There’s an apocryphal story about a headline in a diocesan newspaper: “Tornado Hits State; No Catholics Killed.” As writers and editors in the Catholic publishing world, we’re always attuned to the Catholic angle on events large and small. Like a local angle on national events, it gives us a way to make news items specific to our particular audience.
When I read the breaking news that Gabrielle Giffords had been shot in Tucson, I found myself checking the list of Catholics in Congress for her name. I didn’t find it, but that night I discovered that another victim, Judge John Roll, was not only Catholic but had come to the event after attending daily Mass. Christina Taylor Green, the 9-year-old who was killed, was also Catholic. Tucson’s bishop, Gerald Kicanas, was one of the central figures in the Masses, memorial services and healing services that followed.

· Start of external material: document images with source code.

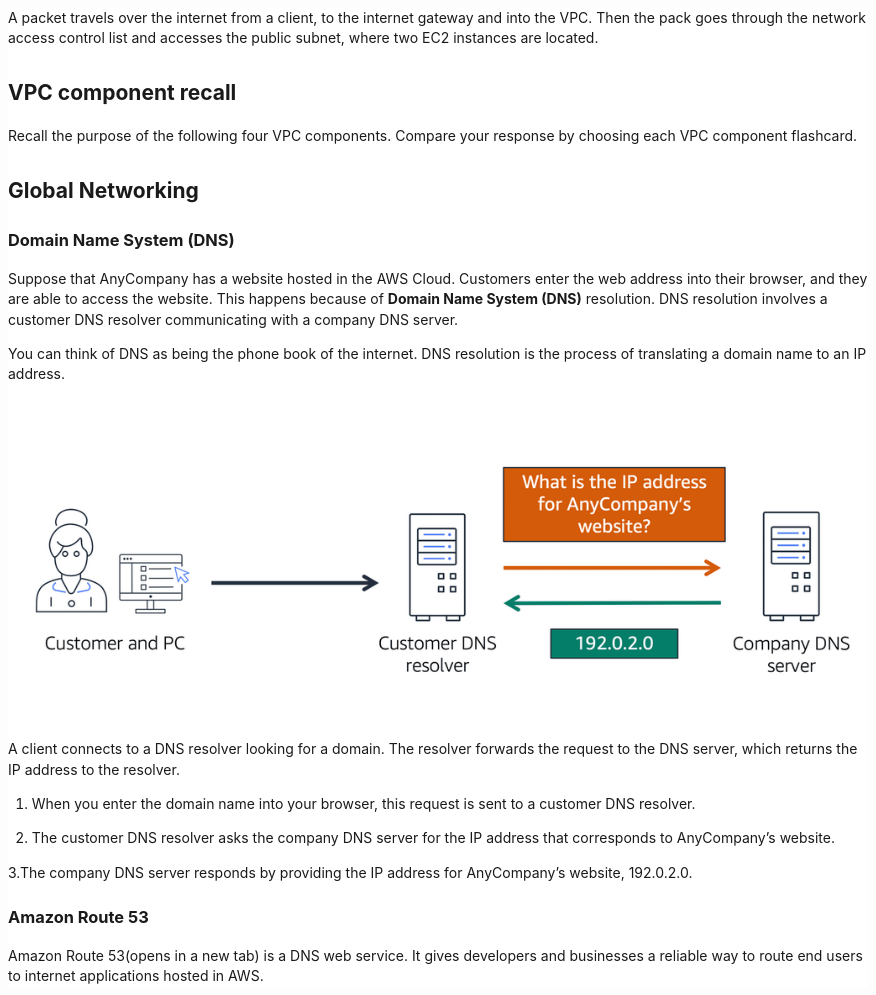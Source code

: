 A packet travels over the internet from a client, to the internet gateway and into the VPC. Then the pack goes through the network access control list and accesses the public subnet, where two EC2 instances are located.

## VPC component recall

Recall the purpose of the following four VPC components. Compare your response by choosing each VPC component flashcard.

## Global Networking

### Domain Name System (DNS)

Suppose that AnyCompany has a website hosted in the AWS Cloud. Customers enter the web address into their browser, and they are able to access the website. This happens because of **Domain Name System (DNS)** resolution. DNS resolution involves a customer DNS resolver communicating with a company DNS server.

You can think of DNS as being the phone book of the internet. DNS resolution is the process of translating a domain name to an IP address.

![Alt text](CuYzmVbsscyV69mM_AFBIDcTkYnYj1OOb.png)

A client connects to a DNS resolver looking for a domain. The resolver forwards the request to the DNS server, which returns the IP address to the resolver.

1. When you enter the domain name into your browser, this request is sent to a customer DNS resolver.

2. The customer DNS resolver asks the company DNS server for the IP address that corresponds to AnyCompany’s website.

3.The company DNS server responds by providing the IP address for AnyCompany’s website, 192.0.2.0.

### Amazon Route 53

Amazon Route 53(opens in a new tab) is a DNS web service. It gives developers and businesses a reliable way to route end users to internet applications hosted in AWS.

Celebrities who are Catholic make popular and interesting profile pieces for St. Anthony Messenger. I’ve been fascinated for several years now at the way late-night comedian Stephen Colbert works his own Catholic faith into one of his character’s traits on the Colbert Report, often with surprising results. I find myself watching not so much for the over-the-top stories about the pope and the war on Christmas, but for more subtle things like his references to social justice and to finer points of Scripture, doctrine or rituals.
This week there have been a number of stories in the Catholic press and on Catholic blogs about Catholic angles on the Super Bowl. We profiled the chaplain of the Green Bay Packers several years ago. The Catholic News Service blog has a piece on the wager between the bishops of Green Bay and Pittsburgh. The Knights of Columbus website Fathers for Good has an article on the deep Catholic roots of each team.
These are just three examples that come to mind. Sometimes it seems like a pragmatic approach to getting a good story, to finding the right approach, to fitting something into our particular niche. But it works because that Catholic identity resonates with our audience. It’s a sense that we share a way of looking at the world, that we know and believe the same things, that we have a shared understanding of God, that joins us together.
What are your thoughts when you hear that someone is Catholic?